図3図1のシステムで使用することができる例示的なCSAM構成要素の一形態を示す図である。
図4図1のシステムで使用することができる例示的なSPFDB構成要素の一形態を示す図である。
図5図2に示されるようなシステムの構成を使用して、未完成の加工物を完成した加工物に変える段階を示す図である。
図6図2に示される構成を使用して、図5の段階に示されるように、完成した加工物を製作する方法を示すフローチャートである(参考例)
図7図2に示されるように、システムの別の構成を使用して、未完成の加工物を完成した加工物に変える段階を示す図である。
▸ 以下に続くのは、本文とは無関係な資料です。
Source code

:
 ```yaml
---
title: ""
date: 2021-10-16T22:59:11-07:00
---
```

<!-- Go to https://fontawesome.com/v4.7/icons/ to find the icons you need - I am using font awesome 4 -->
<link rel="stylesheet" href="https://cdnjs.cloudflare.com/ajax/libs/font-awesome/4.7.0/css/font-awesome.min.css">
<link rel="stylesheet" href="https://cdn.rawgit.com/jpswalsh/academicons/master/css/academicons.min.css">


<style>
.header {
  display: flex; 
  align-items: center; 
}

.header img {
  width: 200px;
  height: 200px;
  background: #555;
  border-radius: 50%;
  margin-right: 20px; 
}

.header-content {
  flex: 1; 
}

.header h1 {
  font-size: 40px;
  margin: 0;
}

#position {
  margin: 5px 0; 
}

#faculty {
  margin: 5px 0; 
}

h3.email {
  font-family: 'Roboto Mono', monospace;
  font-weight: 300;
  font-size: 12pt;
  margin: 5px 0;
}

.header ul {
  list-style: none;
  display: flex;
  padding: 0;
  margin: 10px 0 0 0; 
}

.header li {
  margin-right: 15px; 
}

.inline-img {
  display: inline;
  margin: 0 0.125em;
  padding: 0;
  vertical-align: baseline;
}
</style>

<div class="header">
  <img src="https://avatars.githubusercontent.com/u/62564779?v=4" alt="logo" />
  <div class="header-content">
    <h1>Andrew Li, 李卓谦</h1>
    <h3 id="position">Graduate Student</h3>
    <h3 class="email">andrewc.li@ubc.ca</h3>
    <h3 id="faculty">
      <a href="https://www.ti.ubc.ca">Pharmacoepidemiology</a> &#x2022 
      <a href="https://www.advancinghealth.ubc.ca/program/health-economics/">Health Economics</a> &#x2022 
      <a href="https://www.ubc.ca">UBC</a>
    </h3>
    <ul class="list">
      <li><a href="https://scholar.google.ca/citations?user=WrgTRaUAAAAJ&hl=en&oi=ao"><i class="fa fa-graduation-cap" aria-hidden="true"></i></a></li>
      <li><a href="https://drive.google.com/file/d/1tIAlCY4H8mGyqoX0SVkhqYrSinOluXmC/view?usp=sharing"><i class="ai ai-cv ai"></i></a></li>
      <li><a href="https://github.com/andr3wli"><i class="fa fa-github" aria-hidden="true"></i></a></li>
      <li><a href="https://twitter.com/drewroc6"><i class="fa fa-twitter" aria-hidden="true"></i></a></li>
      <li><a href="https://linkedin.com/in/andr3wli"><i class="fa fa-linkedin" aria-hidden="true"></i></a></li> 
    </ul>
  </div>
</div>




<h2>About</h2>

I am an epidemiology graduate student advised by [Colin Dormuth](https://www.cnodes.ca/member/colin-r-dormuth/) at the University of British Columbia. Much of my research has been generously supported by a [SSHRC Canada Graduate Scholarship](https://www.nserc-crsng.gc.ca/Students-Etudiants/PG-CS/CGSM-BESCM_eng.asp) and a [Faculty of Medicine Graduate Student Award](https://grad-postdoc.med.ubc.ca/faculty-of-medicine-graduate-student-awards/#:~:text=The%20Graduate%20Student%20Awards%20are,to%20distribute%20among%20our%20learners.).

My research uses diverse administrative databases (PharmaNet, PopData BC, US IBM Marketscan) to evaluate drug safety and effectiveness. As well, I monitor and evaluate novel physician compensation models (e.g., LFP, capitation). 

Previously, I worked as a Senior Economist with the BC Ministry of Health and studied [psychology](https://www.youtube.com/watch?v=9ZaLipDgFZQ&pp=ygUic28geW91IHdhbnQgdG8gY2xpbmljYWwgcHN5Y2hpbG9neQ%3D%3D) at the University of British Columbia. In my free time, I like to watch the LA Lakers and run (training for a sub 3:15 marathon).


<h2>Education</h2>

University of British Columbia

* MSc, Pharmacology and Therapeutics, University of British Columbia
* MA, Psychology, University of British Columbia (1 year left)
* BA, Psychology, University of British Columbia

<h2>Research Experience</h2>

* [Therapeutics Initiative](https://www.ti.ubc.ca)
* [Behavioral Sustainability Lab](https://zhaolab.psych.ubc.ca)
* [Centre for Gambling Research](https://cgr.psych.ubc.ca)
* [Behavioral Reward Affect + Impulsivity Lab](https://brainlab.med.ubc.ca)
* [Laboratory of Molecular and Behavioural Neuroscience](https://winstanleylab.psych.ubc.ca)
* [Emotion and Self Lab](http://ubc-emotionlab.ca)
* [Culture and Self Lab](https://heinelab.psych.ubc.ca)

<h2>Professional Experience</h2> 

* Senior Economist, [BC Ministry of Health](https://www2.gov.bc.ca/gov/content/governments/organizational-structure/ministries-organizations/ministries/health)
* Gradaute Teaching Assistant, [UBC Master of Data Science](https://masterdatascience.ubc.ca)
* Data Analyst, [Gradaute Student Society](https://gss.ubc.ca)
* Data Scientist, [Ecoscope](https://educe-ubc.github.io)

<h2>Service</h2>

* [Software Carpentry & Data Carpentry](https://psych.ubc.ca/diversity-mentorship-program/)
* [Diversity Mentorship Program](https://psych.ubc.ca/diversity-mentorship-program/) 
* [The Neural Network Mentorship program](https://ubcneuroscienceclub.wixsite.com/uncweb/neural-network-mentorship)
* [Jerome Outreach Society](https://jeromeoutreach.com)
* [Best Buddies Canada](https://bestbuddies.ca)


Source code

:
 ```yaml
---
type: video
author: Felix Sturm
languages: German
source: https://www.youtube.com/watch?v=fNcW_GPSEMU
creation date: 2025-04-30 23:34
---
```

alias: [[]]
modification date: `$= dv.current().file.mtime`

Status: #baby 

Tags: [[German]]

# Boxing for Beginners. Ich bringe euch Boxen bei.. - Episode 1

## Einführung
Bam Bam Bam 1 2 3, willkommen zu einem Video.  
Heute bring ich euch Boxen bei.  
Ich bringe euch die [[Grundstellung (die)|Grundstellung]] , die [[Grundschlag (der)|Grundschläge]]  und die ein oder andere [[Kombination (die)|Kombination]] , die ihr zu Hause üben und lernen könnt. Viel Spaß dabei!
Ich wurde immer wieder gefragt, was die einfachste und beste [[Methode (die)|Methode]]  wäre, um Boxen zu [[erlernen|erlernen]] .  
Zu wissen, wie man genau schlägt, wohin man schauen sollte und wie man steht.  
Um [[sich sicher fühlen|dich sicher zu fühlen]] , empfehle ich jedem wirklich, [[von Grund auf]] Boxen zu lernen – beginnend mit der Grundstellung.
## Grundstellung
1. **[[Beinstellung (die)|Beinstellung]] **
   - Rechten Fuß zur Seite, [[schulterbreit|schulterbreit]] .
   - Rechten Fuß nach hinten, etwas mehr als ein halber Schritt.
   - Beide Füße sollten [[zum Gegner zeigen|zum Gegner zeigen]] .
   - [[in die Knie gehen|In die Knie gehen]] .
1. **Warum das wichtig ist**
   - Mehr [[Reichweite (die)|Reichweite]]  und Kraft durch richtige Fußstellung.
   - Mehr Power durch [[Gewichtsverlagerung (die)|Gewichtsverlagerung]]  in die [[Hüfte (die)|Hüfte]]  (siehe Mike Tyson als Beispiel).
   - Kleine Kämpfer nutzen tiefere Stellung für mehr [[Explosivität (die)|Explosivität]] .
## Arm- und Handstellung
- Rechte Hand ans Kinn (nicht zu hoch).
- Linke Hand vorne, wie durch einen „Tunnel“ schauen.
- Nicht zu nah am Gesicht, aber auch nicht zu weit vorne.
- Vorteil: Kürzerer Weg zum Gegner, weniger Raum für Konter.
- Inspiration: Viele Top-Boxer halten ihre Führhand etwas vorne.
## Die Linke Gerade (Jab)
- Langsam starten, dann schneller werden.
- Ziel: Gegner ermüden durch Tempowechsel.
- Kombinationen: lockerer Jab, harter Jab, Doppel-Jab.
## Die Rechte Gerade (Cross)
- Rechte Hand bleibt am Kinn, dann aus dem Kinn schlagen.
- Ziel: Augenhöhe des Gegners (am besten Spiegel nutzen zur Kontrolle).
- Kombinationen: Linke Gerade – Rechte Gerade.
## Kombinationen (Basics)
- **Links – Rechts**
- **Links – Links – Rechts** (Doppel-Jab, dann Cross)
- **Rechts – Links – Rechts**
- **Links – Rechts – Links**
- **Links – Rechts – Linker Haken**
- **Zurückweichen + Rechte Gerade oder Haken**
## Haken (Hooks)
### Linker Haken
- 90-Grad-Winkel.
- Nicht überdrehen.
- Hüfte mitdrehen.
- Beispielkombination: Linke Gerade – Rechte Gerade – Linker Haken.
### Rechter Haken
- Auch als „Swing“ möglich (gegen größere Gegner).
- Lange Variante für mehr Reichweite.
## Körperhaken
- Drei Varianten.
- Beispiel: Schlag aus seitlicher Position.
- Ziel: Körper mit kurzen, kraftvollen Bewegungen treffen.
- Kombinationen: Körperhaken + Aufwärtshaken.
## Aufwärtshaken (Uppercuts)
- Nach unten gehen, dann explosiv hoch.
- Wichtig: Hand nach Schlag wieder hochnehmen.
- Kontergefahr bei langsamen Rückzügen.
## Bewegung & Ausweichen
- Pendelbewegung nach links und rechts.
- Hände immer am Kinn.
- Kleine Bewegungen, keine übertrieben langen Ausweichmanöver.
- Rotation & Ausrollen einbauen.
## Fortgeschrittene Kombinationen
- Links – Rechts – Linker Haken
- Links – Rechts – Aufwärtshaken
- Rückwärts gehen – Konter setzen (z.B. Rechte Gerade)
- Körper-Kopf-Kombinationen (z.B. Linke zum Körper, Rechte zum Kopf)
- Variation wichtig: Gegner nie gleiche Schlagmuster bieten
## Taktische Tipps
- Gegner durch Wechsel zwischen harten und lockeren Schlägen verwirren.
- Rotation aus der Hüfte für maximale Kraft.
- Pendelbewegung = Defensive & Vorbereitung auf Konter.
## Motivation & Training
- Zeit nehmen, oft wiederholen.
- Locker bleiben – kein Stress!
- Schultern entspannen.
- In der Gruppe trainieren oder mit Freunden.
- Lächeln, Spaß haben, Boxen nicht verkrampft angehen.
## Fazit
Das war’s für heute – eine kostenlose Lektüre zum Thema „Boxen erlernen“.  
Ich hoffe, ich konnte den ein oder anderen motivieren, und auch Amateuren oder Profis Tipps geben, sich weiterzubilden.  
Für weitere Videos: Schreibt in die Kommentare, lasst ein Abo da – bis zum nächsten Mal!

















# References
図8図2に示されるシステムの構成を使用して、図7の段階に示されるように、完成した加工物を製作する方法を示すフローチャートである。
図9図2に示されるように、システムの別の構成を使用して、未完成の加工物を完成した加工物に変える段階を示す図である(参考例)
図10図2に示されるシステムの構成を使用して、図9の段階に示されるように、完成した加工物を製作する方法を示すフローチャートである(参考例)
図11図2に示されるように、システムの別の構成を使用して、未完成の加工物を完成した加工物に変える段階を示す図である。
図12図2に示されるシステムの構成を使用して、図11の段階に示されるように、完成した加工物を製作する方法を示すフローチャートである。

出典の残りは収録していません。